Retro Robbery Review: Marlon Moraes vs. Jose Aldo at UFC 245

Marlon Moraes and Jose Aldo at UFC 245 in Las Vegas on Dec. 14, 2019 | Esther Lin, MMA Fighting

Few things infuriate MMA fans more than a fight being scored incorrectly, though the term “robbery” tends to be thrown around carelessly and is often steeped in bias. With Robbery Review, we’ll take a look back at controversial fights and determine whether the judges were rightly criticized for their decision or if pundits need to examine their own knee-jerk reactions.

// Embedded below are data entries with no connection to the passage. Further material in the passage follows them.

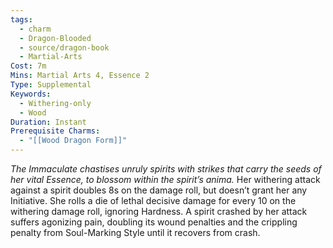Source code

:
 ```yaml
---
tags:
  - charm
  - Dragon-Blooded
  - source/dragon-book
  - Martial-Arts
Cost: 7m
Mins: Martial Arts 4, Essence 2
Type: Supplemental
Keywords:
  - Withering-only
  - Wood
Duration: Instant
Prerequisite Charms:
  - "[[Wood Dragon Form]]"
---
```

*The Immaculate chastises unruly spirits with strikes that carry the seeds of her vital Essence, to blossom within the spirit’s anima.*
Her withering attack against a spirit doubles 8s on the damage roll, but doesn’t grant her any Initiative. She rolls a die of lethal decisive damage for every 10 on the withering damage roll, ignoring Hardness. A spirit crashed by her attack suffers agonizing pain, doubling its wound penalties and the crippling penalty from Soul-Marking Style until it recovers from crash.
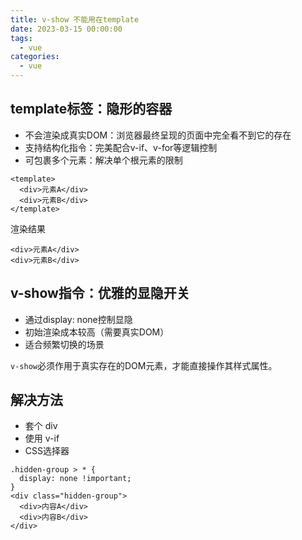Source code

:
 ```yaml
---
title: v-show 不能用在template
date: 2023-03-15 00:00:00
tags: 
  - vue
categories: 
  - vue
---
```


## template标签：隐形的容器

- 不会渲染成真实DOM：浏览器最终呈现的页面中完全看不到它的存在
- 支持结构化指令：完美配合v-if、v-for等逻辑控制
- 可包裹多个元素：解决单个根元素的限制

```
<template>
  <div>元素A</div>
  <div>元素B</div>
</template>
```
渲染结果
```
<div>元素A</div>
<div>元素B</div>
```

## v-show指令：优雅的显隐开关

- 通过display: none控制显隐
- 初始渲染成本较高（需要真实DOM）
- 适合频繁切换的场景

`v-show`必须作用于真实存在的DOM元素，才能直接操作其样式属性。

## 解决方法

- 套个 div
- 使用 v-if
- CSS选择器

```
.hidden-group > * {
  display: none !important;
}
<div class="hidden-group">
  <div>内容A</div>
  <div>内容B</div>
</div>
```

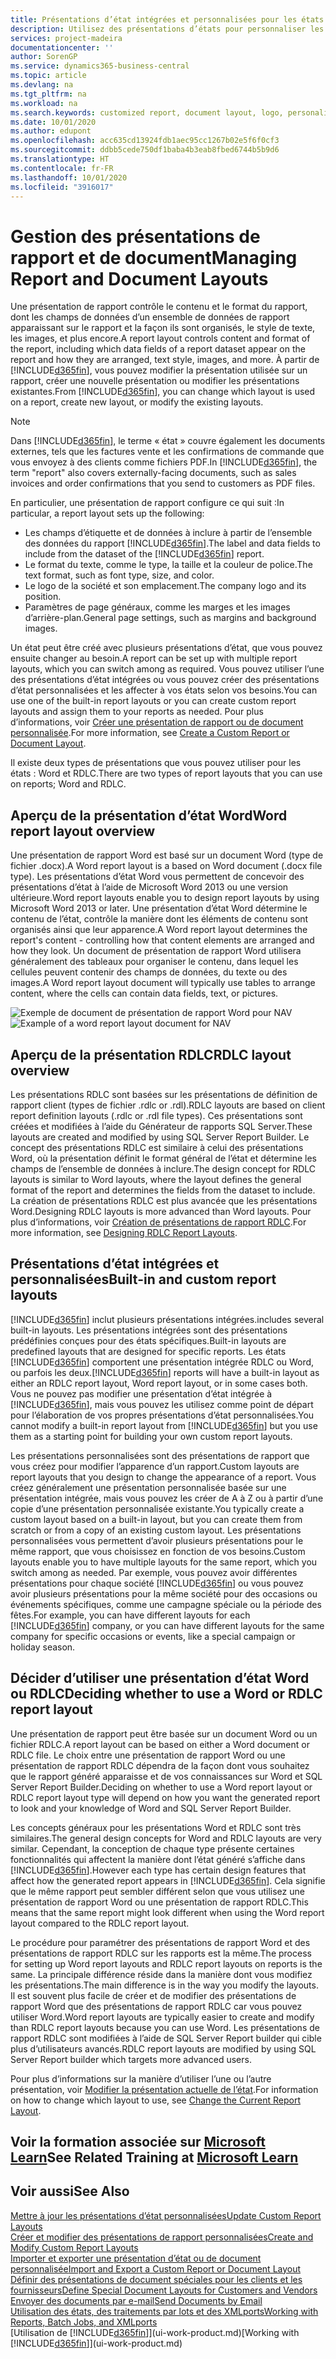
 ```yaml
---
title: Présentations d’état intégrées et personnalisées pour les états et les documents | Microsoft Docs
description: Utilisez des présentations d’états pour personnaliser les documents, par exemple, pour personnaliser la police, le logo, ou la mise en page des fichiers PDF que vous envoyez aux clients.
services: project-madeira
documentationcenter: ''
author: SorenGP
ms.service: dynamics365-business-central
ms.topic: article
ms.devlang: na
ms.tgt_pltfrm: na
ms.workload: na
ms.search.keywords: customized report, document layout, logo, personalize
ms.date: 10/01/2020
ms.author: edupont
ms.openlocfilehash: acc635cd13924fdb1aec95cc1267b02e5f6f0cf3
ms.sourcegitcommit: ddbb5cede750df1baba4b3eab8fbed6744b5b9d6
ms.translationtype: HT
ms.contentlocale: fr-FR
ms.lasthandoff: 10/01/2020
ms.locfileid: "3916017"
---
```

# <a name="managing-report-and-document-layouts"></a><span data-ttu-id="3f33b-103">Gestion des présentations de rapport et de document</span><span class="sxs-lookup"><span data-stu-id="3f33b-103">Managing Report and Document Layouts</span></span>
<span data-ttu-id="3f33b-104">Une présentation de rapport contrôle le contenu et le format du rapport, dont les champs de données d’un ensemble de données de rapport apparaissant sur le rapport et la façon ils sont organisés, le style de texte, les images, et plus encore.</span><span class="sxs-lookup"><span data-stu-id="3f33b-104">A report layout controls content and format of the report, including which data fields of a report dataset appear on the report and how they are arranged, text style, images, and more.</span></span> <span data-ttu-id="3f33b-105">À partir de [!INCLUDE[d365fin](includes/d365fin_md.md)], vous pouvez modifier la présentation utilisée sur un rapport, créer une nouvelle présentation ou modifier les présentations existantes.</span><span class="sxs-lookup"><span data-stu-id="3f33b-105">From [!INCLUDE[d365fin](includes/d365fin_md.md)], you can change which layout is used on a report, create new layout, or modify the existing layouts.</span></span>

> [!NOTE]  
>   <span data-ttu-id="3f33b-106">Dans [!INCLUDE[d365fin](includes/d365fin_md.md)], le terme « état » couvre également les documents externes, tels que les factures vente et les confirmations de commande que vous envoyez à des clients comme fichiers PDF.</span><span class="sxs-lookup"><span data-stu-id="3f33b-106">In [!INCLUDE[d365fin](includes/d365fin_md.md)], the term "report" also covers externally-facing documents, such as sales invoices and order confirmations that you send to customers as PDF files.</span></span>

<span data-ttu-id="3f33b-107">En particulier, une présentation de rapport configure ce qui suit :</span><span class="sxs-lookup"><span data-stu-id="3f33b-107">In particular, a report layout sets up the following:</span></span>

* <span data-ttu-id="3f33b-108">Les champs d’étiquette et de données à inclure à partir de l’ensemble des données du rapport [!INCLUDE[d365fin](includes/d365fin_md.md)].</span><span class="sxs-lookup"><span data-stu-id="3f33b-108">The label and data fields to include from the dataset of the [!INCLUDE[d365fin](includes/d365fin_md.md)] report.</span></span>
* <span data-ttu-id="3f33b-109">Le format du texte, comme le type, la taille et la couleur de police.</span><span class="sxs-lookup"><span data-stu-id="3f33b-109">The text format, such as font type, size, and color.</span></span>
* <span data-ttu-id="3f33b-110">Le logo de la société et son emplacement.</span><span class="sxs-lookup"><span data-stu-id="3f33b-110">The company logo and its position.</span></span>
* <span data-ttu-id="3f33b-111">Paramètres de page généraux, comme les marges et les images d’arrière-plan.</span><span class="sxs-lookup"><span data-stu-id="3f33b-111">General page settings, such as margins and background images.</span></span>

<span data-ttu-id="3f33b-112">Un état peut être créé avec plusieurs présentations d’état, que vous pouvez ensuite changer au besoin.</span><span class="sxs-lookup"><span data-stu-id="3f33b-112">A report can be set up with multiple report layouts, which you can switch among as required.</span></span> <span data-ttu-id="3f33b-113">Vous pouvez utiliser l’une des présentations d’état intégrées ou vous pouvez créer des présentations d’état personnalisées et les affecter à vos états selon vos besoins.</span><span class="sxs-lookup"><span data-stu-id="3f33b-113">You can use one of the built-in report layouts or you can create custom report layouts and assign them to your reports as needed.</span></span> <span data-ttu-id="3f33b-114">Pour plus d’informations, voir [Créer une présentation de rapport ou de document personnalisée](ui-how-create-custom-report-layout.md).</span><span class="sxs-lookup"><span data-stu-id="3f33b-114">For more information, see [Create a Custom Report or Document Layout](ui-how-create-custom-report-layout.md).</span></span>

<span data-ttu-id="3f33b-115">Il existe deux types de présentations que vous pouvez utiliser pour les états : Word et RDLC.</span><span class="sxs-lookup"><span data-stu-id="3f33b-115">There are two types of report layouts that you can use on reports; Word and RDLC.</span></span>

## <a name="word-report-layout-overview"></a><span data-ttu-id="3f33b-116">Aperçu de la présentation d’état Word</span><span class="sxs-lookup"><span data-stu-id="3f33b-116">Word report layout overview</span></span>
<span data-ttu-id="3f33b-117">Une présentation de rapport Word est basé sur un document Word (type de fichier .docx).</span><span class="sxs-lookup"><span data-stu-id="3f33b-117">A Word report layout is a based on Word document (.docx file type).</span></span> <span data-ttu-id="3f33b-118">Les présentations d’état Word vous permettent de concevoir des présentations d’état à l’aide de Microsoft Word 2013 ou une version ultérieure.</span><span class="sxs-lookup"><span data-stu-id="3f33b-118">Word report layouts enable you to design report layouts by using Microsoft Word 2013 or later.</span></span> <span data-ttu-id="3f33b-119">Une présentation d’état Word détermine le contenu de l’état, contrôle la manière dont les éléments de contenu sont organisés ainsi que leur apparence.</span><span class="sxs-lookup"><span data-stu-id="3f33b-119">A Word report layout determines the report's content - controlling how that content elements are arranged and how they look.</span></span> <span data-ttu-id="3f33b-120">Un document de présentation de rapport Word utilisera généralement des tableaux pour organiser le contenu, dans lequel les cellules peuvent contenir des champs de données, du texte ou des images.</span><span class="sxs-lookup"><span data-stu-id="3f33b-120">A Word report layout document will typically use tables to arrange content, where the cells can contain data fields, text, or pictures.</span></span>

 <span data-ttu-id="3f33b-121">![Exemple de document de présentation de rapport Word pour NAV](media/nav_wordreportlayout_edit_in_word_example.png "NAV_WordReportLayout_Edit_In_Word_Example")</span><span class="sxs-lookup"><span data-stu-id="3f33b-121">![Example of a word report layout document for NAV](media/nav_wordreportlayout_edit_in_word_example.png "NAV_WordReportLayout_Edit_In_Word_Example")</span></span>  

## <a name="rdlc-layout-overview"></a><span data-ttu-id="3f33b-122">Aperçu de la présentation RDLC</span><span class="sxs-lookup"><span data-stu-id="3f33b-122">RDLC layout overview</span></span>
<span data-ttu-id="3f33b-123">Les présentations RDLC sont basées sur les présentations de définition de rapport client (types de fichier .rdlc or .rdl).</span><span class="sxs-lookup"><span data-stu-id="3f33b-123">RDLC layouts are based on client report definition layouts (.rdlc or .rdl file types).</span></span> <span data-ttu-id="3f33b-124">Ces présentations sont créées et modifiées à l’aide du Générateur de rapports SQL Server.</span><span class="sxs-lookup"><span data-stu-id="3f33b-124">These layouts are created and modified by using SQL Server Report Builder.</span></span> <span data-ttu-id="3f33b-125">Le concept des présentations RDLC est similaire à celui des présentations Word, où la présentation définit le format général de l’état et détermine les champs de l’ensemble de données à inclure.</span><span class="sxs-lookup"><span data-stu-id="3f33b-125">The design concept for RDLC layouts is similar to Word layouts, where the layout defines the general format of the report and determines the fields from the dataset to include.</span></span> <span data-ttu-id="3f33b-126">La création de présentations RDLC est plus avancée que les présentations Word.</span><span class="sxs-lookup"><span data-stu-id="3f33b-126">Designing RDLC layouts is more advanced than Word layouts.</span></span> <span data-ttu-id="3f33b-127">Pour plus d’informations, voir [Création de présentations de rapport RDLC](/dynamics-nav/Designing-RDLC-Report-Layouts).</span><span class="sxs-lookup"><span data-stu-id="3f33b-127">For more information, see [Designing RDLC Report Layouts](/dynamics-nav/Designing-RDLC-Report-Layouts).</span></span>

## <a name="built-in-and-custom-report-layouts"></a><span data-ttu-id="3f33b-128">Présentations d’état intégrées et personnalisées</span><span class="sxs-lookup"><span data-stu-id="3f33b-128">Built-in and custom report layouts</span></span>
[!INCLUDE[d365fin](includes/d365fin_md.md)] <span data-ttu-id="3f33b-129">inclut plusieurs présentations intégrées.</span><span class="sxs-lookup"><span data-stu-id="3f33b-129">includes several built-in layouts.</span></span> <span data-ttu-id="3f33b-130">Les présentations intégrées sont des présentations prédéfinies conçues pour des états spécifiques.</span><span class="sxs-lookup"><span data-stu-id="3f33b-130">Built-in layouts are predefined layouts that are designed for specific reports.</span></span> <span data-ttu-id="3f33b-131">Les états [!INCLUDE[d365fin](includes/d365fin_md.md)] comportent une présentation intégrée RDLC ou Word, ou parfois les deux.</span><span class="sxs-lookup"><span data-stu-id="3f33b-131">[!INCLUDE[d365fin](includes/d365fin_md.md)] reports will have a built-in layout as either an RDLC report layout, Word report layout, or in some cases both.</span></span> <span data-ttu-id="3f33b-132">Vous ne pouvez pas modifier une présentation d’état intégrée à [!INCLUDE[d365fin](includes/d365fin_md.md)], mais vous pouvez les utilisez comme point de départ pour l’élaboration de vos propres présentations d’état personnalisées.</span><span class="sxs-lookup"><span data-stu-id="3f33b-132">You cannot modify a built-in report layout from [!INCLUDE[d365fin](includes/d365fin_md.md)] but you use them as a starting point for building your own custom report layouts.</span></span>

<span data-ttu-id="3f33b-133">Les présentations personnalisées sont des présentations de rapport que vous créez pour modifier l’apparence d’un rapport.</span><span class="sxs-lookup"><span data-stu-id="3f33b-133">Custom layouts are report layouts that you design to change the appearance of a report.</span></span> <span data-ttu-id="3f33b-134">Vous créez généralement une présentation personnalisée basée sur une présentation intégrée, mais vous pouvez les créer de A à Z ou à partir d’une copie d’une présentation personnalisée existante.</span><span class="sxs-lookup"><span data-stu-id="3f33b-134">You typically create a custom layout based on a built-in layout, but you can create them from scratch or from a copy of an existing custom layout.</span></span> <span data-ttu-id="3f33b-135">Les présentations personnalisées vous permettent d’avoir plusieurs présentations pour le même rapport, que vous choisissez en fonction de vos besoins.</span><span class="sxs-lookup"><span data-stu-id="3f33b-135">Custom layouts enable you to have multiple layouts for the same report, which you switch among as needed.</span></span> <span data-ttu-id="3f33b-136">Par exemple, vous pouvez avoir différentes présentations pour chaque société [!INCLUDE[d365fin](includes/d365fin_md.md)] ou vous pouvez avoir plusieurs présentations pour la même société pour des occasions ou événements spécifiques, comme une campagne spéciale ou la période des fêtes.</span><span class="sxs-lookup"><span data-stu-id="3f33b-136">For example, you can have different layouts for each [!INCLUDE[d365fin](includes/d365fin_md.md)] company, or you can have different layouts for the same company for specific occasions or events, like a special campaign or holiday season.</span></span>

## <a name="deciding-whether-to-use-a-word-or-rdlc-report-layout"></a><span data-ttu-id="3f33b-137">Décider d’utiliser une présentation d’état Word ou RDLC</span><span class="sxs-lookup"><span data-stu-id="3f33b-137">Deciding whether to use a Word or RDLC report layout</span></span>
<span data-ttu-id="3f33b-138">Une présentation de rapport peut être basée sur un document Word ou un fichier RDLC.</span><span class="sxs-lookup"><span data-stu-id="3f33b-138">A report layout can be based on either a Word document or RDLC file.</span></span> <span data-ttu-id="3f33b-139">Le choix entre une présentation de rapport Word ou une présentation de rapport RDLC dépendra de la façon dont vous souhaitez que le rapport généré apparaisse et de vos connaissances sur Word et SQL Server Report Builder.</span><span class="sxs-lookup"><span data-stu-id="3f33b-139">Deciding on whether to use a Word report layout or RDLC report layout type will depend on how you want the generated report to look and your knowledge of Word and SQL Server Report Builder.</span></span>

<span data-ttu-id="3f33b-140">Les concepts généraux pour les présentations Word et RDLC sont très similaires.</span><span class="sxs-lookup"><span data-stu-id="3f33b-140">The general design concepts for Word and RDLC layouts are very similar.</span></span> <span data-ttu-id="3f33b-141">Cependant, la conception de chaque type présente certaines fonctionnalités qui affectent la manière dont l’état généré s’affiche dans [!INCLUDE[d365fin](includes/d365fin_md.md)].</span><span class="sxs-lookup"><span data-stu-id="3f33b-141">However each type has certain design features that affect how the generated report appears in [!INCLUDE[d365fin](includes/d365fin_md.md)].</span></span> <span data-ttu-id="3f33b-142">Cela signifie que le même rapport peut sembler différent selon que vous utilisez une présentation de rapport Word ou une présentation de rapport RDLC.</span><span class="sxs-lookup"><span data-stu-id="3f33b-142">This means that the same report might look different when using the Word report layout compared to the RDLC report layout.</span></span>

<span data-ttu-id="3f33b-143">Le procédure pour paramétrer des présentations de rapport Word et des présentations de rapport RDLC sur les rapports est la même.</span><span class="sxs-lookup"><span data-stu-id="3f33b-143">The process for setting up Word report layouts and RDLC report layouts on reports is the same.</span></span> <span data-ttu-id="3f33b-144">La principale différence réside dans la manière dont vous modifiez les présentations.</span><span class="sxs-lookup"><span data-stu-id="3f33b-144">The main difference is in the way you modify the layouts.</span></span> <span data-ttu-id="3f33b-145">Il est souvent plus facile de créer et de modifier des présentations de rapport Word que des présentations de rapport RDLC car vous pouvez utiliser Word.</span><span class="sxs-lookup"><span data-stu-id="3f33b-145">Word report layouts are typically easier to create and modify than RDLC report layouts because you can use Word.</span></span> <span data-ttu-id="3f33b-146">Les présentations de rapport RDLC sont modifiées à l’aide de SQL Server Report builder qui cible plus d’utilisateurs avancés.</span><span class="sxs-lookup"><span data-stu-id="3f33b-146">RDLC report layouts are modified by using SQL Server Report builder which targets more advanced users.</span></span>

<span data-ttu-id="3f33b-147">Pour plus d’informations sur la manière d’utiliser l’une ou l’autre présentation, voir [Modifier la présentation actuelle de l’état](ui-how-change-layout-currently-used-report.md).</span><span class="sxs-lookup"><span data-stu-id="3f33b-147">For information on how to change which layout to use, see [Change the Current Report Layout](ui-how-change-layout-currently-used-report.md).</span></span>

## <a name="see-related-training-at-microsoft-learn"></a><span data-ttu-id="3f33b-148">Voir la formation associée sur [Microsoft Learn](/learn/modules/change-documents-dynamics-365-business-central/index)</span><span class="sxs-lookup"><span data-stu-id="3f33b-148">See Related Training at [Microsoft Learn](/learn/modules/change-documents-dynamics-365-business-central/index)</span></span>

## <a name="see-also"></a><span data-ttu-id="3f33b-149">Voir aussi</span><span class="sxs-lookup"><span data-stu-id="3f33b-149">See Also</span></span>
[<span data-ttu-id="3f33b-150">Mettre à jour les présentations d’état personnalisées</span><span class="sxs-lookup"><span data-stu-id="3f33b-150">Update Custom Report Layouts</span></span>](ui-update-report-layouts.md)  
[<span data-ttu-id="3f33b-151">Créer et modifier des présentations de rapport personnalisées</span><span class="sxs-lookup"><span data-stu-id="3f33b-151">Create and Modify Custom Report Layouts</span></span>](ui-how-create-custom-report-layout.md)  
[<span data-ttu-id="3f33b-152">Importer et exporter une présentation d’état ou de document personnalisée</span><span class="sxs-lookup"><span data-stu-id="3f33b-152">Import and Export a Custom Report or Document Layout</span></span>](ui-how-import-and-export-report-layout.md)  
[<span data-ttu-id="3f33b-153">Définir des présentations de document spéciales pour les clients et les fournisseurs</span><span class="sxs-lookup"><span data-stu-id="3f33b-153">Define Special Document Layouts for Customers and Vendors</span></span>](ui-define-customer-vendor-document-layouts.md)  
[<span data-ttu-id="3f33b-154">Envoyer des documents par e-mail</span><span class="sxs-lookup"><span data-stu-id="3f33b-154">Send Documents by Email</span></span>](ui-how-send-documents-email.md)  
[<span data-ttu-id="3f33b-155">Utilisation des états, des traitements par lots et des XMLports</span><span class="sxs-lookup"><span data-stu-id="3f33b-155">Working with Reports, Batch Jobs, and XMLports</span></span>](ui-work-report.md)  
<span data-ttu-id="3f33b-156">[Utilisation de [!INCLUDE[d365fin](includes/d365fin_md.md)]](ui-work-product.md)</span><span class="sxs-lookup"><span data-stu-id="3f33b-156">[Working with [!INCLUDE[d365fin](includes/d365fin_md.md)]](ui-work-product.md)</span></span>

With Marlon Moraes and Jose Aldo both competing this Saturday at UFC Vegas 17, the timing couldn’t be better to look back at their controversial UFC 245 encounter. Monday actually marked the one-year anniversary of that fight and the ripples of it are still being felt in the bantamweight division after the UFC granted Aldo a title opportunity despite losing a decision to Moraes.

The reasoning behind Aldo getting that championship spot was due in part to his legendary run at featherweight as well as the fact that UFC President Dana White was of the opinion that Aldo actually beat Moraes.

To top it off, the live crowd didn’t love the judges’ decision either.

With that much dissent, it’s time to head to the Robbery Review lab and put this one under the microscope.

What was the official result?

Marlon Moraes def. Jose Aldo via split decision.

How did the fight go?

Moraes came out looking for an early finish, throwing head kicks that seemed to be just inches away from doing some serious damage. Undeterred, Aldo found a rhythm. His trademark counter-striking was on display, but Moraes was the one pushing the pace. As good as Aldo’s chin looked, Moraes consistently landed strikes on it. Aldo threatened to steal the round with a late flurry of punches, but Moraes was right there throwing back and he ended the opening frame with a quick trip takedown.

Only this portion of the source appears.